The quadratic formula is an essential tool for finding the roots of quadratic equations, which are polynomials of the form \( ax^2 + bx + c = 0 \). By using this formula, you can find the values of \( x \) that make the equation true. Here's the quadratic formula:\[ x = \frac{-b \pm \sqrt{b^2 - 4ac}}{2a} \]To use the quadratic formula:

• Identify the coefficients \( a \), \( b \), and \( c \) from your quadratic equation.
• Substitute these values into the formula.
• Solve for \( x \) using basic arithmetic operations.

The term \( b^2 - 4ac \) is called the discriminant. It determines the nature of the roots:

• If \( b^2 - 4ac > 0 \), you'll have two distinct real roots.
• If \( b^2 - 4ac = 0 \), there's exactly one real root (a repeated root).
• If \( b^2 - 4ac < 0 \), the roots are complex and not real numbers.

In our example, once synthetic division has simplified the polynomial to \( x^2 - x - 2 = 0 \), we could use the quadratic formula if necessary, but here it is possible to factor directly for simplicity.

The Rational Root Theorem is a nifty shortcut in polynomial math that helps predict which rational numbers might be roots of a polynomial. If a polynomial with integer coefficients has a rational root, \( \frac{p}{q} \), then:

• \( p \) is a factor of the constant term of the polynomial.
• \( q \) is a factor of the leading coefficient.

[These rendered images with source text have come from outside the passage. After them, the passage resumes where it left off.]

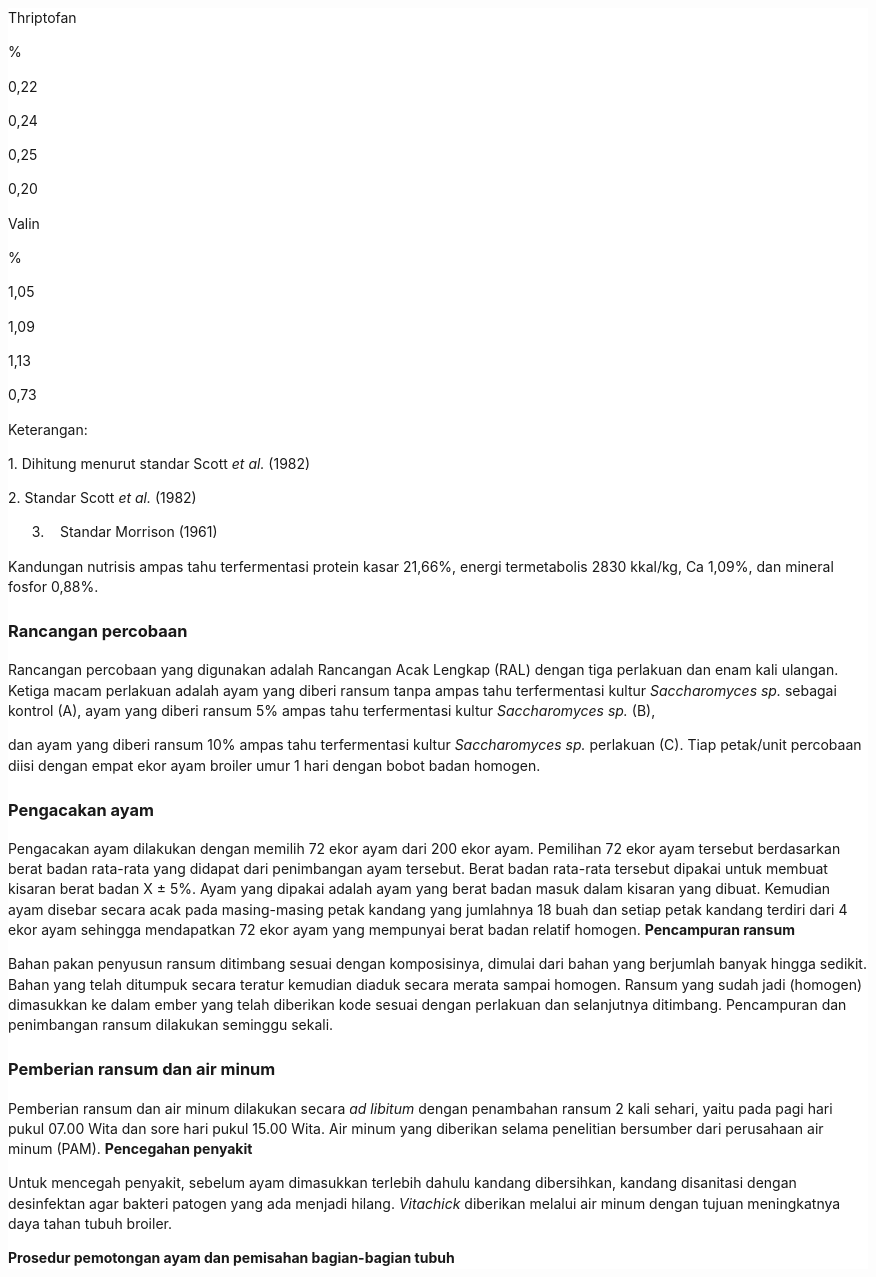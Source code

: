 <p><span class="font4">Thriptofan</span></p></td><td style="vertical-align:bottom;">
<p><span class="font4">%</span></p></td><td style="vertical-align:bottom;">
<p><span class="font4">0,22</span></p></td><td style="vertical-align:bottom;">
<p><span class="font4">0,24</span></p></td><td style="vertical-align:bottom;">
<p><span class="font4">0,25</span></p></td><td style="vertical-align:bottom;">
<p><span class="font4">0,20</span></p></td></tr>
<tr><td style="vertical-align:top;">
<p><span class="font4">Valin</span></p></td><td style="vertical-align:top;">
<p><span class="font4">%</span></p></td><td style="vertical-align:top;">
<p><span class="font4">1,05</span></p></td><td style="vertical-align:top;">
<p><span class="font4">1,09</span></p></td><td style="vertical-align:top;">
<p><span class="font4">1,13</span></p></td><td style="vertical-align:top;">
<p><span class="font4">0,73</span></p></td></tr>
</table>
<p><span class="font3">Keterangan:</span></p>
<p><span class="font3">1. Dihitung menurut standar Scott </span><span class="font3" style="font-style:italic;">et al.</span><span class="font3"> (1982)</span></p>
<p><span class="font3">2. Standar Scott </span><span class="font3" style="font-style:italic;">et al.</span><span class="font3"> (1982)</span></p>
<ul style="list-style:none;"><li>
<p><span class="font3">3. &nbsp;&nbsp;&nbsp;Standar Morrison (1961)</span></p></li></ul>
<p><span class="font4">Kandungan nutrisis ampas tahu terfermentasi protein kasar 21,66%, energi termetabolis 2830 kkal/kg, Ca 1,09%, dan mineral fosfor 0,88%.</span></p>
<h3><a name="bookmark24"></a><span class="font4" style="font-weight:bold;"><a name="bookmark25"></a>Rancangan percobaan</span></h3>
<p><span class="font4">Rancangan percobaan yang digunakan adalah Rancangan Acak Lengkap (RAL) dengan tiga perlakuan dan enam kali ulangan. Ketiga macam perlakuan adalah ayam yang diberi ransum tanpa ampas tahu terfermentasi kultur </span><span class="font4" style="font-style:italic;">Saccharomyces sp.</span><span class="font4"> sebagai kontrol (A), ayam yang diberi ransum 5% ampas tahu terfermentasi kultur </span><span class="font4" style="font-style:italic;">Saccharomyces sp.</span><span class="font4"> (B),</span></p>
<p><span class="font4">dan ayam yang diberi ransum 10% ampas tahu terfermentasi kultur </span><span class="font4" style="font-style:italic;">Saccharomyces sp. </span><span class="font4">perlakuan (C). Tiap petak/unit percobaan diisi dengan empat ekor ayam broiler umur 1 hari dengan bobot badan homogen.</span></p>
<h3><a name="bookmark26"></a><span class="font4" style="font-weight:bold;"><a name="bookmark27"></a>Pengacakan ayam</span></h3>
<p><span class="font4">Pengacakan ayam dilakukan dengan memilih 72 ekor ayam dari 200 ekor ayam. Pemilihan 72 ekor ayam tersebut berdasarkan berat badan rata-rata yang didapat dari penimbangan ayam tersebut. Berat badan rata-rata tersebut dipakai untuk membuat kisaran berat badan X ± 5%. Ayam yang dipakai adalah ayam yang berat badan masuk dalam kisaran yang dibuat. Kemudian ayam disebar secara acak pada masing-masing petak kandang yang jumlahnya 18 buah dan setiap petak kandang terdiri dari 4 ekor ayam sehingga mendapatkan 72 ekor ayam yang mempunyai berat badan relatif homogen. </span><span class="font4" style="font-weight:bold;">Pencampuran ransum</span></p>
<p><span class="font4">Bahan pakan penyusun ransum ditimbang sesuai dengan komposisinya, dimulai dari bahan yang berjumlah banyak hingga sedikit. Bahan yang telah ditumpuk secara teratur kemudian diaduk secara merata sampai homogen. Ransum yang sudah jadi (homogen) dimasukkan ke dalam ember yang telah diberikan kode sesuai dengan perlakuan dan selanjutnya ditimbang. Pencampuran dan penimbangan ransum dilakukan seminggu sekali.</span></p>
<h3><a name="bookmark28"></a><span class="font4" style="font-weight:bold;"><a name="bookmark29"></a>Pemberian ransum dan air minum</span></h3>
<p><span class="font4">Pemberian ransum dan air minum dilakukan secara </span><span class="font4" style="font-style:italic;">ad libitum</span><span class="font4"> dengan penambahan ransum 2 kali sehari, yaitu pada pagi hari pukul 07.00 Wita dan sore hari pukul 15.00 Wita. Air minum yang diberikan selama penelitian bersumber dari perusahaan air minum (PAM). </span><span class="font4" style="font-weight:bold;">Pencegahan penyakit</span></p>
<p><span class="font4">Untuk mencegah penyakit, sebelum ayam dimasukkan terlebih dahulu kandang dibersihkan, kandang disanitasi dengan desinfektan agar bakteri patogen yang ada menjadi hilang. </span><span class="font4" style="font-style:italic;">Vitachick</span><span class="font4"> diberikan melalui air minum dengan tujuan meningkatnya daya tahan tubuh broiler.</span></p>
<p><span class="font4" style="font-weight:bold;">Prosedur pemotongan ayam dan pemisahan bagian-bagian tubuh</span></p>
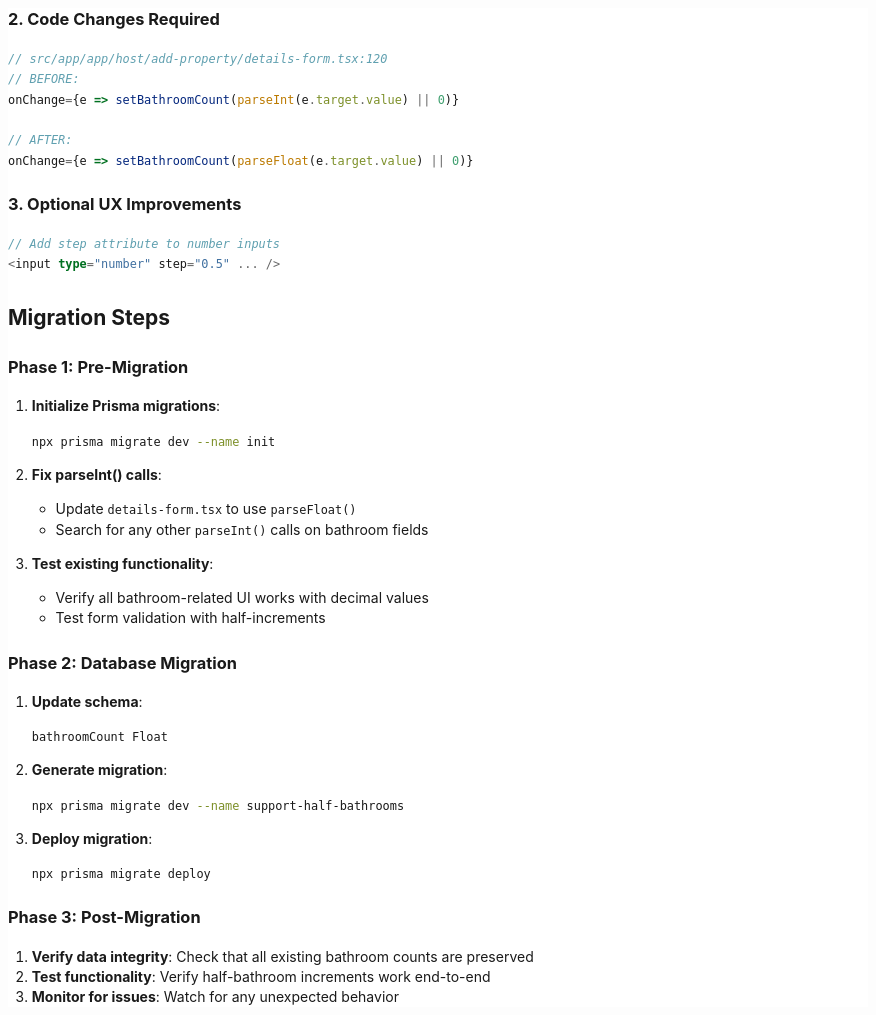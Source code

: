 ### 2. Code Changes Required
```typescript
// src/app/app/host/add-property/details-form.tsx:120
// BEFORE:
onChange={e => setBathroomCount(parseInt(e.target.value) || 0)}

// AFTER:
onChange={e => setBathroomCount(parseFloat(e.target.value) || 0)}
```

### 3. Optional UX Improvements
```typescript
// Add step attribute to number inputs
<input type="number" step="0.5" ... />
```

## Migration Steps

### Phase 1: Pre-Migration
1. **Initialize Prisma migrations**:
   ```bash
   npx prisma migrate dev --name init
   ```

2. **Fix parseInt() calls**:
   - Update `details-form.tsx` to use `parseFloat()`
   - Search for any other `parseInt()` calls on bathroom fields

3. **Test existing functionality**:
   - Verify all bathroom-related UI works with decimal values
   - Test form validation with half-increments

### Phase 2: Database Migration
1. **Update schema**:
   ```prisma
   bathroomCount Float
   ```

2. **Generate migration**:
   ```bash
   npx prisma migrate dev --name support-half-bathrooms
   ```

3. **Deploy migration**:
   ```bash
   npx prisma migrate deploy
   ```

### Phase 3: Post-Migration
1. **Verify data integrity**: Check that all existing bathroom counts are preserved
2. **Test functionality**: Verify half-bathroom increments work end-to-end
3. **Monitor for issues**: Watch for any unexpected behavior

In our problem, the polynomial \( P(x) = x^4 - 5x^3 + 6x^2 + 4x - 8 \) has a constant term of \(-8\) and a leading coefficient of \(1\). Therefore, potential rational roots are the factors of \(-8\). These are \( \pm 1, \pm 2, \pm 4, \pm 8 \). These potential roots are then tested in the polynomial to see if they make it zero. This initially identified \( x = 2 \) as a root.

Synthetic division is a simplified, efficient method for dividing polynomials, especially handy when testing potential roots found using the Rational Root Theorem.Here's how it's typically done:

• Write down the coefficients of the polynomial you wish to divide.
• Use the identified root. For example, if you suspect \( x = c \) is a root, you'll use \( x - c \) as your divisor.
• Perform the synthetic division process, bringing down numbers according to synthetic division steps.

In our exercise:

• We use the root \( x = 2 \) to divide \( P(x) = x^4 - 5x^3 + 6x^2 + 4x - 8 \).
• This simplifies the polynomial to \( x^3 - 3x^2 + 0x + 4 \).
• Synthetic division is applied again with \( x = 2 \) to further reduce the polynomial to a simpler quadratic equation \( x^2 - x - 2 \).

This method provides an effective way to break down complex polynomials into simpler components, making it easier to find all potential roots.